WORK TO BE COMPLETED
In the data below, which lines contain "noch"? List them by copying each one.

DATASET EXCERPTS
--

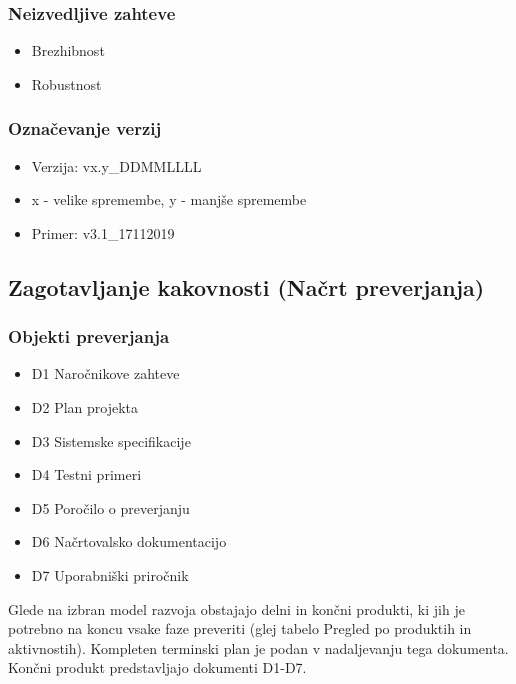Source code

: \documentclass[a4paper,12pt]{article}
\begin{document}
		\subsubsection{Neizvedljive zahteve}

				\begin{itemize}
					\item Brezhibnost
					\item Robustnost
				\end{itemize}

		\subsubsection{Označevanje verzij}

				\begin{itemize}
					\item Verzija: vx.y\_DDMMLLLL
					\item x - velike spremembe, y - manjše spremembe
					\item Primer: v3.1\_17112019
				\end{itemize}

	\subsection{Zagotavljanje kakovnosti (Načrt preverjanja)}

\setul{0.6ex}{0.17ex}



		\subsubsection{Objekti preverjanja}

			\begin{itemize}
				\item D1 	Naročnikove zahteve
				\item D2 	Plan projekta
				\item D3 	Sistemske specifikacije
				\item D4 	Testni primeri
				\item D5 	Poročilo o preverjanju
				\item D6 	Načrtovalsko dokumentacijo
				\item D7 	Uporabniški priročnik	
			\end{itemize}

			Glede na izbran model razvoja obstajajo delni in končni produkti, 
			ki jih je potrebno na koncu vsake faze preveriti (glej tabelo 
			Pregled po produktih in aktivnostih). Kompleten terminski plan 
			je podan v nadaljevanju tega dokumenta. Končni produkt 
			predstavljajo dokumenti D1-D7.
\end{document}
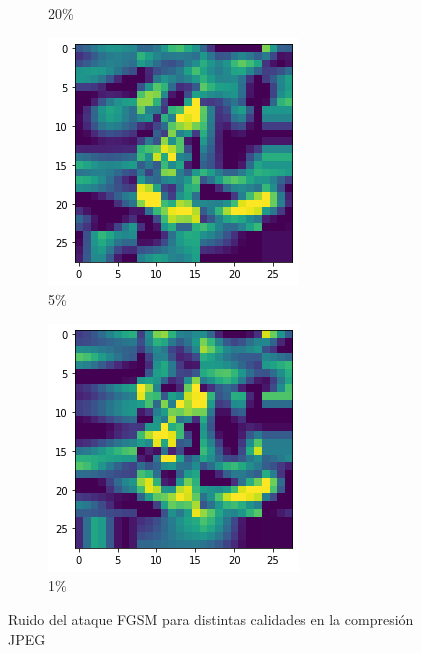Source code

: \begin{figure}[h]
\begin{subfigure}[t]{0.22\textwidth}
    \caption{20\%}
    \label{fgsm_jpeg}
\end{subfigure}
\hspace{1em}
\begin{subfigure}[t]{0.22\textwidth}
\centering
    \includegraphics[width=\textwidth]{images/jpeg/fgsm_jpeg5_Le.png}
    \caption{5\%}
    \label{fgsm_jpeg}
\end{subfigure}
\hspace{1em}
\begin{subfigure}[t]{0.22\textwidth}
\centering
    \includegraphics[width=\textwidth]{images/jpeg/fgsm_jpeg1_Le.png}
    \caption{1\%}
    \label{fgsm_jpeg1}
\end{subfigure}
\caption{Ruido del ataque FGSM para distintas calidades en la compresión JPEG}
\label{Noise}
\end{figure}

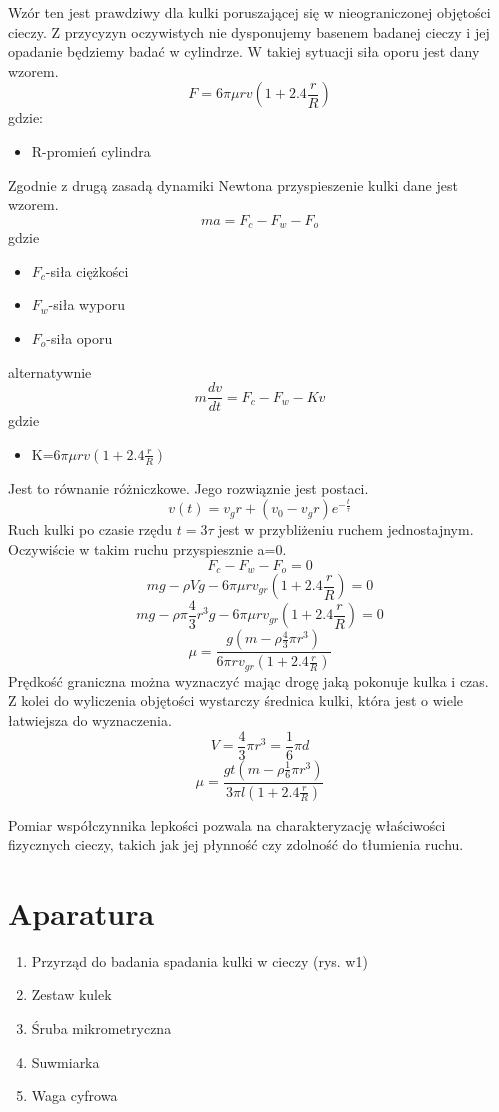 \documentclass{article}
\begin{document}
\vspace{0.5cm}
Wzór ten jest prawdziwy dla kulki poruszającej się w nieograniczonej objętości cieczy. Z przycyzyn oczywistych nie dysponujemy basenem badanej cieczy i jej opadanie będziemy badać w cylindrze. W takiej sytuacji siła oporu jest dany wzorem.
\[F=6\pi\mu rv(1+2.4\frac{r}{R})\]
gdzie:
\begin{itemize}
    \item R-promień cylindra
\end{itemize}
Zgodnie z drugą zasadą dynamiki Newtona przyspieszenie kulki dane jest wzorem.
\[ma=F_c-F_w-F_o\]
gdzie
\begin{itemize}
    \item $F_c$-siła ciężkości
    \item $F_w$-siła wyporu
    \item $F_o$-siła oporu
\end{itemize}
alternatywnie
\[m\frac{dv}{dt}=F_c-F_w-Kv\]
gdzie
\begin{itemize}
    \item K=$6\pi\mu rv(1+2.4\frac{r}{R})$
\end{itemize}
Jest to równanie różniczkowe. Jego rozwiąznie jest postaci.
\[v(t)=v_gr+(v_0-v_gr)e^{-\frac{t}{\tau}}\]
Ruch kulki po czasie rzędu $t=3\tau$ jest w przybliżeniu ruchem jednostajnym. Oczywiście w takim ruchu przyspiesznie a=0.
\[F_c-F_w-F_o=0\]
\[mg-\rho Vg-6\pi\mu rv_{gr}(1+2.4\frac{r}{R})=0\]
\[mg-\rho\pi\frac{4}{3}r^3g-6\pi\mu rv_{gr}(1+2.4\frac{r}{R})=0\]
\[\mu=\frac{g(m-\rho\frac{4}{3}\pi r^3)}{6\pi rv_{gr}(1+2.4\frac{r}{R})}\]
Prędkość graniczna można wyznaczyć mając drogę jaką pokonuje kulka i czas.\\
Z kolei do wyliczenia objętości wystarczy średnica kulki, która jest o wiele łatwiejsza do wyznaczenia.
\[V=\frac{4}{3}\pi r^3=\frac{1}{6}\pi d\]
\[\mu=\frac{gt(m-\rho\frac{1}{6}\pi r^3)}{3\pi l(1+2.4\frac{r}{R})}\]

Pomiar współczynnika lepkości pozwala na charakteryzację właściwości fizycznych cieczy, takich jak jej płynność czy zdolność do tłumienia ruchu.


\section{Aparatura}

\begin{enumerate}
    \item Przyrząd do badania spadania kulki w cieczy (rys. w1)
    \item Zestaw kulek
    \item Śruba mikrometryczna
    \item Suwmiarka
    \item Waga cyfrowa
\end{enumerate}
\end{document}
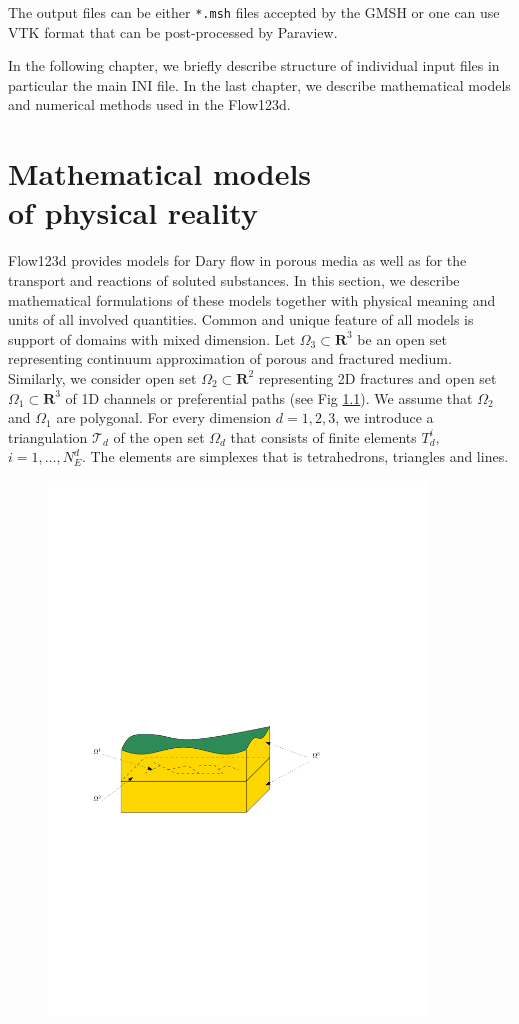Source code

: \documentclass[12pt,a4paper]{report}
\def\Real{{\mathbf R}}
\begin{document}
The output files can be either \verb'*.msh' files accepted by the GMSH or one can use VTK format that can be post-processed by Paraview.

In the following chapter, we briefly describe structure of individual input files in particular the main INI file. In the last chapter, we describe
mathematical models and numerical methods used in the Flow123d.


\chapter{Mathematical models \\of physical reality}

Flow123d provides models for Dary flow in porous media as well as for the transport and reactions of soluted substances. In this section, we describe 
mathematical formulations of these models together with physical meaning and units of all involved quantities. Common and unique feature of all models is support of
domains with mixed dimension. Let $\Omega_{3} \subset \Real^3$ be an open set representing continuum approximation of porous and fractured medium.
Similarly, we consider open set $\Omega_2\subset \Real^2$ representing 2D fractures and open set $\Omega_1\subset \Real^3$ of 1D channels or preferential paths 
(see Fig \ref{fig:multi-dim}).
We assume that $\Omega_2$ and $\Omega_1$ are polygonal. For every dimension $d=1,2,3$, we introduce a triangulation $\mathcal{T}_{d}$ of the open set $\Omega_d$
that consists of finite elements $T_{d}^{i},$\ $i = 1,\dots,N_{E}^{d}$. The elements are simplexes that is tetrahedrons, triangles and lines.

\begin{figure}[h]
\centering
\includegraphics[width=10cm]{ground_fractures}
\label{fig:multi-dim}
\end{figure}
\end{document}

--

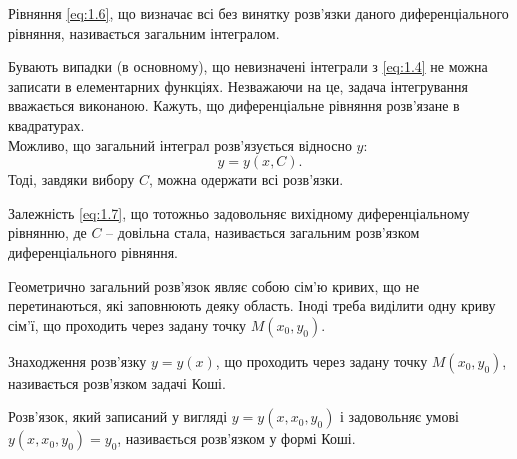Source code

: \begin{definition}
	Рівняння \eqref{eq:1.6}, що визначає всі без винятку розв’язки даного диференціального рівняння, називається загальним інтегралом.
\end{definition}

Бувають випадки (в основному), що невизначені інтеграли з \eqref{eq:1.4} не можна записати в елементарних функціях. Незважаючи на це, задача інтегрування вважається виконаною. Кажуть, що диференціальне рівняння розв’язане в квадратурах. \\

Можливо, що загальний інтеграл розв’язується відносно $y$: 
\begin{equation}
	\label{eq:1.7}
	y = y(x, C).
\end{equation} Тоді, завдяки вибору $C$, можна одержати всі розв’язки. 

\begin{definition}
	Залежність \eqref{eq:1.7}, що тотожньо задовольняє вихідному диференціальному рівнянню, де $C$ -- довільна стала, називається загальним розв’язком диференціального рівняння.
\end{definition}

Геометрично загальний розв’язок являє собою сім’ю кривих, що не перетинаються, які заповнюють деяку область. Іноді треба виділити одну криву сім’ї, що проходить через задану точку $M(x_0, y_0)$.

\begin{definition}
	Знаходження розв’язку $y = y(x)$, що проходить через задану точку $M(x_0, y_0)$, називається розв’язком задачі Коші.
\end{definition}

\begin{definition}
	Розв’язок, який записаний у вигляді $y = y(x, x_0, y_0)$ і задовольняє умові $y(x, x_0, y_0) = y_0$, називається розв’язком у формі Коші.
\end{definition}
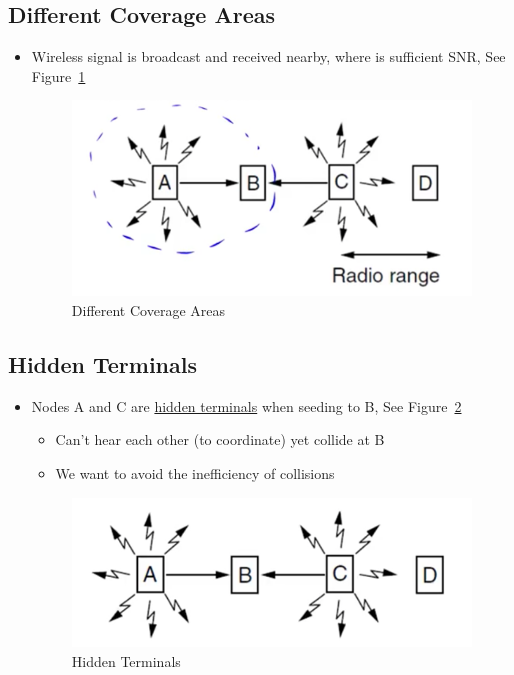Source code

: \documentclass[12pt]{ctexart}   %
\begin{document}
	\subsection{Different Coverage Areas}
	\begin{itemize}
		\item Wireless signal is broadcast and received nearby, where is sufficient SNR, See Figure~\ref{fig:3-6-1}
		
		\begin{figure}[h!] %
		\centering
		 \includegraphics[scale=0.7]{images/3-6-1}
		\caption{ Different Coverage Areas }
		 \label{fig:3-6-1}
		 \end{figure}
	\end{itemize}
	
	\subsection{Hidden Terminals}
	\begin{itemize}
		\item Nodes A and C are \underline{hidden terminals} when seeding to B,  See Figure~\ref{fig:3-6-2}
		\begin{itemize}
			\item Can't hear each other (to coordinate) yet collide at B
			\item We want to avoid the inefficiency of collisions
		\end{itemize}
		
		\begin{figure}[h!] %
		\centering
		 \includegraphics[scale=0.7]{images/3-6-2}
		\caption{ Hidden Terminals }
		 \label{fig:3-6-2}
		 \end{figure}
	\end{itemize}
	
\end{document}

--

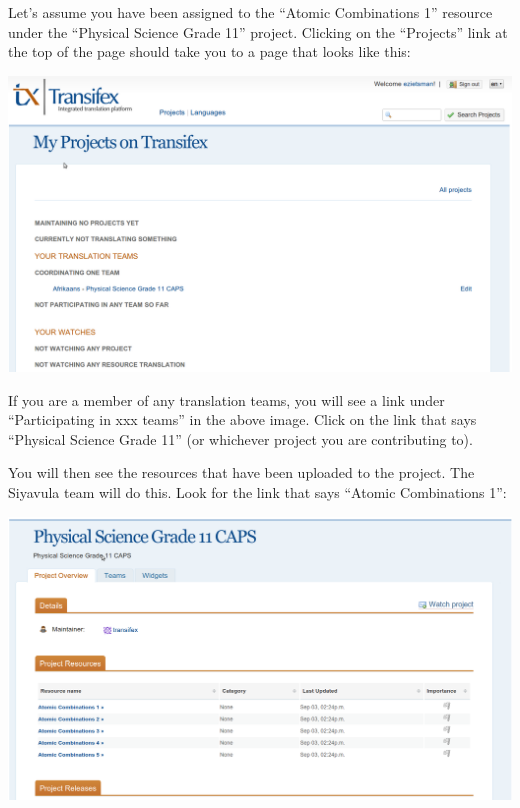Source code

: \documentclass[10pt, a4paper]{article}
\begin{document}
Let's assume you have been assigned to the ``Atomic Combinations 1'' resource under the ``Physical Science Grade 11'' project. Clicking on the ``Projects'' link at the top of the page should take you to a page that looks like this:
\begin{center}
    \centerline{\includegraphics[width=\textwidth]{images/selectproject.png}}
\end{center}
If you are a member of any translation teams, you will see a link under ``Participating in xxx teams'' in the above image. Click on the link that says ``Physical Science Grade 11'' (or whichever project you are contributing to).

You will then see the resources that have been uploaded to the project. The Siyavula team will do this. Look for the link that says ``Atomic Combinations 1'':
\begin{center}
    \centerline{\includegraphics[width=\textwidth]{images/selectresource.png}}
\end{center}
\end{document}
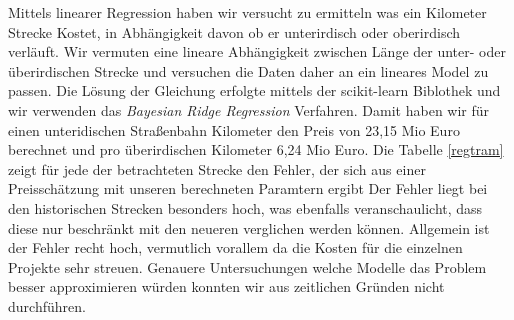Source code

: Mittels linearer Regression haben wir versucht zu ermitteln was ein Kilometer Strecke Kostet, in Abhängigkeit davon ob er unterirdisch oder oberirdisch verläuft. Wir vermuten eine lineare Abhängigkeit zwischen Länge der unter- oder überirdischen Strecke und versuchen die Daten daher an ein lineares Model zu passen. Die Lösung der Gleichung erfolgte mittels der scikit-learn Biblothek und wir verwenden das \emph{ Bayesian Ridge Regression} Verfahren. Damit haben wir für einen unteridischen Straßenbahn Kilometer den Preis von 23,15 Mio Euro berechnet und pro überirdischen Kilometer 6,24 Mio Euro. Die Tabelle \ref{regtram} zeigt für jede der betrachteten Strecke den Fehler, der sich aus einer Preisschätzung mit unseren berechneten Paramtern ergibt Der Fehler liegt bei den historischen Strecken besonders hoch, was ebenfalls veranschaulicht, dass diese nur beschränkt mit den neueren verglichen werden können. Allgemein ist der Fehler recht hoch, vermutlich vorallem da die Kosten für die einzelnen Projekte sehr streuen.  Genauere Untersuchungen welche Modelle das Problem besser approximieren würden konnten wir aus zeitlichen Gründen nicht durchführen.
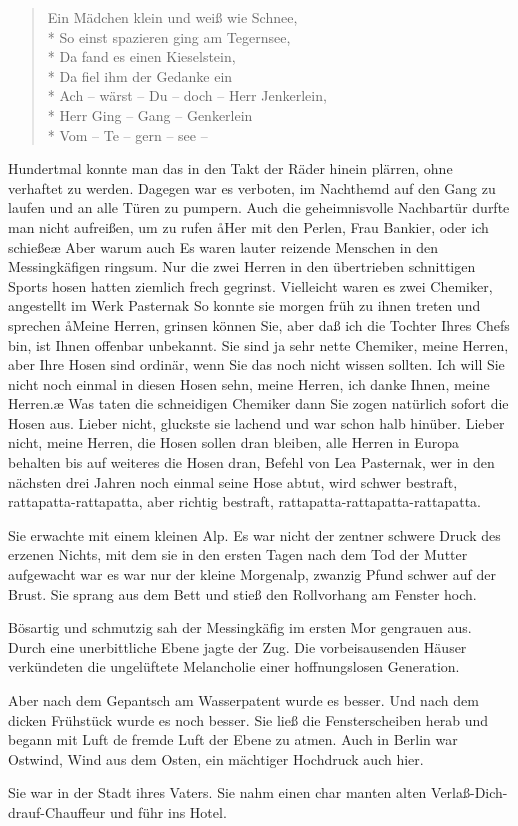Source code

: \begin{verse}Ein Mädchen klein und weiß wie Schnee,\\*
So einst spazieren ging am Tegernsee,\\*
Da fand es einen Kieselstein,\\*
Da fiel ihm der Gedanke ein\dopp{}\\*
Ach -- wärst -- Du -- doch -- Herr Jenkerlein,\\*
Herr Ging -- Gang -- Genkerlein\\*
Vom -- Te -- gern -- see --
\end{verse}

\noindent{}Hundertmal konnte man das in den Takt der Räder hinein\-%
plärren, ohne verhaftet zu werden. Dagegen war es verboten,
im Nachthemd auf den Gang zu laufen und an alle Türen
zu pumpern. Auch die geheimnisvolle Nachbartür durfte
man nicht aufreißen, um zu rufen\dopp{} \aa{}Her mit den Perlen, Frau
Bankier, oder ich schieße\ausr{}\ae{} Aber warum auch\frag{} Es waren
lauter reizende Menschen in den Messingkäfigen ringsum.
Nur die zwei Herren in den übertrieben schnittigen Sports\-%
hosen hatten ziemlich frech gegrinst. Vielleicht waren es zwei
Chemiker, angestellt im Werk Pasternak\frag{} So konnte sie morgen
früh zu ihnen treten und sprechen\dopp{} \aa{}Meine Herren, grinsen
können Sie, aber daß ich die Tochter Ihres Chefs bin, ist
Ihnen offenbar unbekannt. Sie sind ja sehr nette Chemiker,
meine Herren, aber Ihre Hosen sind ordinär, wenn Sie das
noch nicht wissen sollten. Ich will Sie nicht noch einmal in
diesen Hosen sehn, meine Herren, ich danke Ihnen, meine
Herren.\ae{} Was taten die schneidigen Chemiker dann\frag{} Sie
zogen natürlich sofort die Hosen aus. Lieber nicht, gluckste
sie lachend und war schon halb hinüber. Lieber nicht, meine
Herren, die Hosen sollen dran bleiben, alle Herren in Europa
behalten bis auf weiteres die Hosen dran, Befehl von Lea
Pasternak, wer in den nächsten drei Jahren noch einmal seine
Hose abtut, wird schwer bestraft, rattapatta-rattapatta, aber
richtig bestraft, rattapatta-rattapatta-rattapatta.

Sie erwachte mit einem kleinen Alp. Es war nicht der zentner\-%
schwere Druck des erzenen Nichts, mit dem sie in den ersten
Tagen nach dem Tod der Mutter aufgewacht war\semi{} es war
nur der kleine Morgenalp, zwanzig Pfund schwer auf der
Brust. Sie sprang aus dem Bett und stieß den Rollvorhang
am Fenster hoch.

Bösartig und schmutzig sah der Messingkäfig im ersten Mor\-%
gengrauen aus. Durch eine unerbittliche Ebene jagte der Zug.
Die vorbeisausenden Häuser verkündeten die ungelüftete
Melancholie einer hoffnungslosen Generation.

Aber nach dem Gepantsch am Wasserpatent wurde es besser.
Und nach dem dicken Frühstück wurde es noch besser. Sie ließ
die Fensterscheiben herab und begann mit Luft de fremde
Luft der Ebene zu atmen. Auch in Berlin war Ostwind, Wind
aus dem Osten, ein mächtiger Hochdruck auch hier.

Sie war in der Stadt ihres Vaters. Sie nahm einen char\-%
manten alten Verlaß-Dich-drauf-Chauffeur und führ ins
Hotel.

--

TASK RESULT
noch nicht wissen sollten. Ich will Sie nicht noch einmal in
Pasternak, wer in den nächsten drei Jahren noch einmal seine
Und nach dem dicken Frühstück wurde es noch besser. Sie ließ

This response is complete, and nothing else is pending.